Low-level parser for the DjVu transfer format.

“Low-level” means that only the grittiest details of the file format are abstracted away, and that flexibility is prioritized over convenience in the design of the interface. Callers only need to load a relatively small amount of data into memory to begin parsing, and can choose exactly which parts of the document they want to parse.

Entry points are the document and indirect_component free functions; other key items are Progress and the pointer-like types ComponentP, ElementP.

Incremental parsing

A DjVu document in the transfer format is a sequence of bytes. A major design goal of this module is that you can parse parts of a document without having all the bytes in memory at any one time. The parser keeps track of a correspondence between positions in an abstract byte stream and features of the document structure, and the caller provides a chunk of bytes from a specific position when it wants to parse the corresponding feature.
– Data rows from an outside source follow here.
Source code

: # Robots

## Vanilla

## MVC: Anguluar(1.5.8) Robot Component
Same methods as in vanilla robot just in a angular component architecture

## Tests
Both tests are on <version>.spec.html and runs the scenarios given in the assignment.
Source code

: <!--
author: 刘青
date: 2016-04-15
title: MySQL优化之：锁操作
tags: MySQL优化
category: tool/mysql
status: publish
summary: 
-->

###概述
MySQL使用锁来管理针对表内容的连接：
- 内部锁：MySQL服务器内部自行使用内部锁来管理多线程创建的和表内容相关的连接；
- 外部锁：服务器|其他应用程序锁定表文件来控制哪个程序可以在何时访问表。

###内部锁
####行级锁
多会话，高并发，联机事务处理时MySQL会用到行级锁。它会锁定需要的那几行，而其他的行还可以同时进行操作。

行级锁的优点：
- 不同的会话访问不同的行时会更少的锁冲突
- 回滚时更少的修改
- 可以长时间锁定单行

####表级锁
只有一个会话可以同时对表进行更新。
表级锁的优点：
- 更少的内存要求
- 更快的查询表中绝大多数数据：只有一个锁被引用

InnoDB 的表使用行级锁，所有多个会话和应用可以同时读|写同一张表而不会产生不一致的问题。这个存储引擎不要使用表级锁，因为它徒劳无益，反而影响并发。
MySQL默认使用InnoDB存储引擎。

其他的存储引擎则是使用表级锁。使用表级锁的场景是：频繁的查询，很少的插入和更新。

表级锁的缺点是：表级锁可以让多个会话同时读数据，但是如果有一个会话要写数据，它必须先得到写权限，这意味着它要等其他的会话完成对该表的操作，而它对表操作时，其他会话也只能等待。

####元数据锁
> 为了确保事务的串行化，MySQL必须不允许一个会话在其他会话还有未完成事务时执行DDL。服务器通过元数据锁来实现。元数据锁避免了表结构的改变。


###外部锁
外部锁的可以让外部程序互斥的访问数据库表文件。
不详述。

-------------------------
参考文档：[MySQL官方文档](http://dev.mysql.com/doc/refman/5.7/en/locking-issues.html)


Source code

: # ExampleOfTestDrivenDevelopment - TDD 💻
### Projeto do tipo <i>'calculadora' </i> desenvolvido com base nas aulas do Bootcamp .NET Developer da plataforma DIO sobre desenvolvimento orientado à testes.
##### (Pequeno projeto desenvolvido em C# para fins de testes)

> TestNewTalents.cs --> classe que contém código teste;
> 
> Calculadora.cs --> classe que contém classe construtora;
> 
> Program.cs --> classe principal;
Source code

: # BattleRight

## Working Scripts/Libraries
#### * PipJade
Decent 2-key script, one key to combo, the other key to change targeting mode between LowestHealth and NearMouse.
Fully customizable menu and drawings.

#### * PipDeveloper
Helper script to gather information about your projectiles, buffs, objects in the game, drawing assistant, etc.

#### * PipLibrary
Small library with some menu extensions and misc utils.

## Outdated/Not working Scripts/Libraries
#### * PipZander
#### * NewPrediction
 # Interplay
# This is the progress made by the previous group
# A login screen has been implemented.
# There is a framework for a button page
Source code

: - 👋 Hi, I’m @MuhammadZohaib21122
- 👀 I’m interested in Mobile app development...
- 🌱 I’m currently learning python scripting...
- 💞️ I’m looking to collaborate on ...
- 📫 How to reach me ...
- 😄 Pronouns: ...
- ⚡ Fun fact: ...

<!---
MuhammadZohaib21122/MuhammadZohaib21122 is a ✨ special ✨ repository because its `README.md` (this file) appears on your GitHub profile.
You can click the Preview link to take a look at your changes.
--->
The functions that work this way are:

The return type of each of these looks like Result<Progress<T, N>, Error>, which is how we represent this set of possible outcomes:

  • some part of the provided data was invalid (Result::Err)
  • not enough bytes were provided to parse the requested document feature (Result::Ok(Progress::None))
  • parsing succeeded (Result::Ok(Progress::Advanced))
  • there is no feature to parse at this position (Result::Ok(Progress::End))—this is a possible outcome only for ComponentP::feed and ElementP::feed

Structs

  • A single bookmark record from the (decompressed) NAVM chunk.
  • Data from the DIRM chunk that’s only present in bundled documents.
  • Iterator over “pointers” to each component of a bundled multi-page document.
  • A chunk from a DJVU or DJVI component whose type wasn’t recognized.
  • Basic metadata about one component of a multi-page document.
  • Pointer-like immutable cursor to the start or end of a component.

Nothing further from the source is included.